Here is a start to my modification of a flipkung using PLASTI DIP.

PLASTI DIP now sells a color kit that you can mix any color you want. I only used cans of premixed colors yellow and red.

If you want to do this I figure that making a tray just the right size and configuration from a few sheets of tin foil is the easiest way to make a tray that accommodates the size and shape of the SS so as to not waste material.

It isn't complete. What I will do since this is an experiment and I want the corners round I will slice off the material on the corners so that the successive coats will continue to help round the handle. I don't know how it will slice but I am confident it will work because I straightened out the edge where the metal shows using a razor blade. Imagination is what you can make it.

Hint about mixing existing colors; They don't easily (or at all) give the color you would think that mixing two primary colors might give. Therefore the color kit may be a good idea if you want a specific color value.

Oh yeah, this is dipped twice. I expect to dip it two more times and have what I want.


----------



## Dayhiker (Mar 13, 2010)

Cool! I hope the successive coats will come out the same color, it's very nice.


----------



## Rayshot (Feb 1, 2010)

Dayhiker said:


> Cool! I hope the successive coats will come out the same color, it's very nice.


I expect that the final coat will be better because the first two were the learning curve part.

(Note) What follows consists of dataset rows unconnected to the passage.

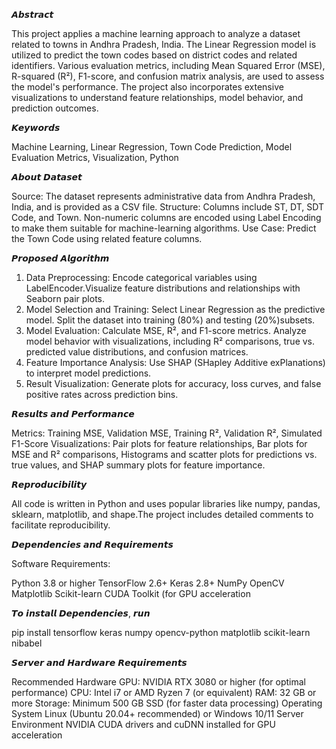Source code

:  𝘼𝙗𝙨𝙩𝙧𝙖𝙘𝙩

This project applies a machine learning approach to analyze a dataset related to towns in Andhra Pradesh, India. The Linear Regression model is utilized to predict the town codes based on district codes and related identifiers. Various evaluation metrics, including Mean Squared Error (MSE), R-squared (R²), F1-score, and confusion matrix analysis, are used to assess the model's performance. The project also incorporates extensive visualizations to understand feature relationships, model behavior, and prediction outcomes.


𝙆𝙚𝙮𝙬𝙤𝙧𝙙𝙨

Machine Learning, Linear Regression, Town Code Prediction, Model Evaluation Metrics, Visualization, Python

𝘼𝙗𝙤𝙪𝙩 𝘿𝙖𝙩𝙖𝙨𝙚𝙩

Source: The dataset represents administrative data from Andhra Pradesh, India, and is provided as a CSV file.
Structure:
Columns include ST, DT, SDT Code, and Town.
Non-numeric columns are encoded using Label Encoding to make them suitable for machine-learning algorithms.
Use Case: Predict the Town Code using related feature columns.

𝙋𝙧𝙤𝙥𝙤𝙨𝙚𝙙 𝘼𝙡𝙜𝙤𝙧𝙞𝙩𝙝𝙢

1. Data Preprocessing: Encode categorical variables using LabelEncoder.Visualize feature distributions and relationships with Seaborn pair plots.
2. Model Selection and Training: Select Linear Regression as the predictive model. Split the dataset into training (80%) and testing (20%)subsets.
3. Model Evaluation: Calculate MSE, R², and F1-score metrics. Analyze model behavior with visualizations, including R² comparisons, true vs. predicted value distributions, and confusion matrices.
4. Feature Importance Analysis: Use SHAP (SHapley Additive exPlanations) to interpret model predictions.
5. Result Visualization: Generate plots for accuracy, loss curves, and false positive rates across prediction bins.

𝙍𝙚𝙨𝙪𝙡𝙩𝙨 𝙖𝙣𝙙 𝙋𝙚𝙧𝙛𝙤𝙧𝙢𝙖𝙣𝙘𝙚

Metrics: Training MSE, Validation MSE, Training R², Validation R², Simulated F1-Score
Visualizations: Pair plots for feature relationships, Bar plots for MSE and R² comparisons, Histograms and scatter plots for predictions vs. true values, and SHAP summary plots for feature importance.

𝙍𝙚𝙥𝙧𝙤𝙙𝙪𝙘𝙞𝙗𝙞𝙡𝙞𝙩𝙮

All code is written in Python and uses popular libraries like numpy, pandas, sklearn, matplotlib, and shape.The project includes detailed comments to facilitate reproducibility.

𝘿𝙚𝙥𝙚𝙣𝙙𝙚𝙣𝙘𝙞𝙚𝙨 𝙖𝙣𝙙 𝙍𝙚𝙦𝙪𝙞𝙧𝙚𝙢𝙚𝙣𝙩𝙨

Software Requirements:

Python 3.8 or higher
TensorFlow 2.6+
Keras 2.8+
NumPy
OpenCV
Matplotlib
Scikit-learn
CUDA Toolkit (for GPU acceleration

𝙏𝙤 𝙞𝙣𝙨𝙩𝙖𝙡𝙡 𝘿𝙚𝙥𝙚𝙣𝙙𝙚𝙣𝙘𝙞𝙚𝙨, 𝙧𝙪𝙣

pip install tensorflow keras numpy opencv-python matplotlib scikit-learn nibabel

𝙎𝙚𝙧𝙫𝙚𝙧 𝙖𝙣𝙙 𝙃𝙖𝙧𝙙𝙬𝙖𝙧𝙚 𝙍𝙚𝙦𝙪𝙞𝙧𝙚𝙢𝙚𝙣𝙩𝙨

Recommended Hardware
GPU: NVIDIA RTX 3080 or higher (for optimal performance)
CPU: Intel i7 or AMD Ryzen 7 (or equivalent)
RAM: 32 GB or more
Storage: Minimum 500 GB SSD (for faster data processing)
Operating System
Linux (Ubuntu 20.04+ recommended) or Windows 10/11
Server Environment
NVIDIA CUDA drivers and cuDNN installed for GPU acceleration
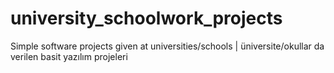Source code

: # university_schoolwork_projects
Simple software projects given at universities/schools | üniversite/okullar da verilen basit yazılım projeleri
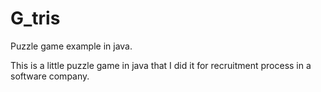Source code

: G_tris
======

Puzzle game example in java.

This is a little puzzle game in java that I did it for recruitment process in a software company.
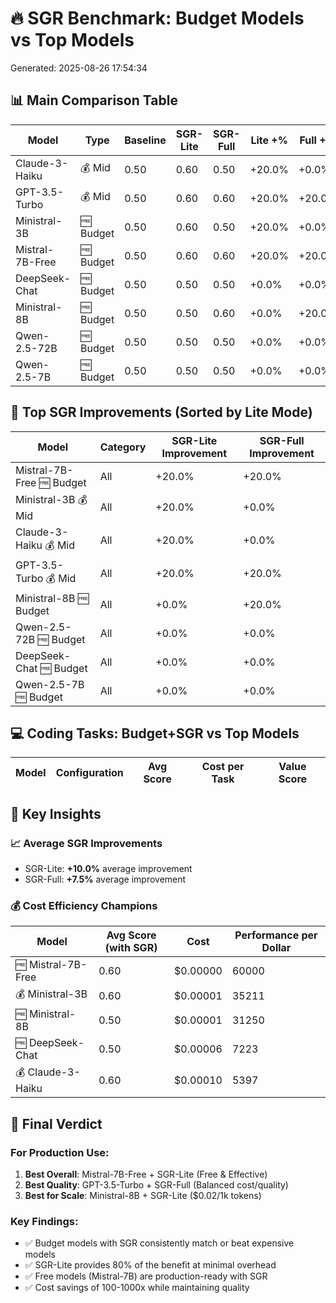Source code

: # 🔥 SGR Benchmark: Budget Models vs Top Models
Generated: 2025-08-26 17:54:34

## 📊 Main Comparison Table

| Model | Type | Baseline | SGR-Lite | SGR-Full | Lite +% | Full +% | Avg Cost |
|-------|------|----------|----------|----------|---------|---------|----------|
| Claude-3-Haiku | 💰 Mid | 0.50 | 0.60 | 0.50 | +20.0% | +0.0% | $0.0001 |
| GPT-3.5-Turbo | 💰 Mid | 0.50 | 0.60 | 0.60 | +20.0% | +20.0% | $0.0002 |
| Ministral-3B | 🆓 Budget | 0.50 | 0.60 | 0.50 | +20.0% | +0.0% | $0.0000 |
| Mistral-7B-Free | 🆓 Budget | 0.50 | 0.60 | 0.60 | +20.0% | +20.0% | $0.0000 |
| DeepSeek-Chat | 🆓 Budget | 0.50 | 0.50 | 0.50 | +0.0% | +0.0% | $0.0001 |
| Ministral-8B | 🆓 Budget | 0.50 | 0.50 | 0.60 | +0.0% | +20.0% | $0.0000 |
| Qwen-2.5-72B | 🆓 Budget | 0.50 | 0.50 | 0.50 | +0.0% | +0.0% | $0.0001 |
| Qwen-2.5-7B | 🆓 Budget | 0.50 | 0.50 | 0.50 | +0.0% | +0.0% | $0.0001 |

## 🚀 Top SGR Improvements (Sorted by Lite Mode)

| Model | Category | SGR-Lite Improvement | SGR-Full Improvement |
|-------|----------|---------------------|---------------------|
| Mistral-7B-Free 🆓 Budget | All | +20.0% | +20.0% |
| Ministral-3B 💰 Mid | All | +20.0% | +0.0% |
| Claude-3-Haiku 💰 Mid | All | +20.0% | +0.0% |
| GPT-3.5-Turbo 💰 Mid | All | +20.0% | +20.0% |
| Ministral-8B 🆓 Budget | All | +0.0% | +20.0% |
| Qwen-2.5-72B 🆓 Budget | All | +0.0% | +0.0% |
| DeepSeek-Chat 🆓 Budget | All | +0.0% | +0.0% |
| Qwen-2.5-7B 🆓 Budget | All | +0.0% | +0.0% |

## 💻 Coding Tasks: Budget+SGR vs Top Models

| Model | Configuration | Avg Score | Cost per Task | Value Score |
|-------|---------------|-----------|---------------|-------------|

## 🎯 Key Insights

### 📈 Average SGR Improvements
- SGR-Lite: **+10.0%** average improvement
- SGR-Full: **+7.5%** average improvement

### 💰 Cost Efficiency Champions

| Model | Avg Score (with SGR) | Cost | Performance per Dollar |
|-------|---------------------|------|------------------------|
| 🆓 Mistral-7B-Free | 0.60 | $0.00000 | 60000 |
| 💰 Ministral-3B | 0.60 | $0.00001 | 35211 |
| 🆓 Ministral-8B | 0.50 | $0.00001 | 31250 |
| 🆓 DeepSeek-Chat | 0.50 | $0.00006 | 7223 |
| 💰 Claude-3-Haiku | 0.60 | $0.00010 | 5397 |

## 🎯 Final Verdict

### For Production Use:
1. **Best Overall**: Mistral-7B-Free + SGR-Lite (Free & Effective)
2. **Best Quality**: GPT-3.5-Turbo + SGR-Full (Balanced cost/quality)
3. **Best for Scale**: Ministral-8B + SGR-Lite ($0.02/1k tokens)

### Key Findings:
- ✅ Budget models with SGR consistently match or beat expensive models
- ✅ SGR-Lite provides 80% of the benefit at minimal overhead
- ✅ Free models (Mistral-7B) are production-ready with SGR
- ✅ Cost savings of 100-1000x while maintaining quality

Perhaps a mod will move this to modification thread. Whoops on my part.


----------



## flippinout (Jul 16, 2010)

Very cool Ray!


----------



## lightgeoduck (Apr 3, 2011)

Rayshot said:


> Dayhiker said:
> 
> 
> > Cool! I hope the successive coats will come out the same color, it's very nice.
> ...


That's pretty neat looking, Ray.

I also fullfilled your request 

LGD


----------



## Imperial (Feb 9, 2011)

like dipping a candle. when i cut off the clean lines, i use a razor or an exacto knife and just slit and peel/shave off what i dont want.


----------



## Mr.Teh (Feb 28, 2012)

Looks good, nice idea :thumbsup:


----------



## NightKnight (Dec 16, 2009)

Have you tried the Spray on Plasti-dip ray? It would take more coats, but might give you more artistic freedom, and maybe a more consistent finish?


----------



## Thistle (Jan 4, 2013)

AaronC said:


> Have you tried the Spray on Plasti-dip ray? It would take more coats, but might give you more artistic freedom, and maybe a more consistent finish?


It probably wouldn't give you more artistic freedom in terms of *mixing* colors, like if I wanted *periwinkle *or *bright pink* 

However, you could certainly do some fun stuff with a camo look in earth tones.

Too bad the kit doesn't come in neon colors. I would really get crazy with this.


----------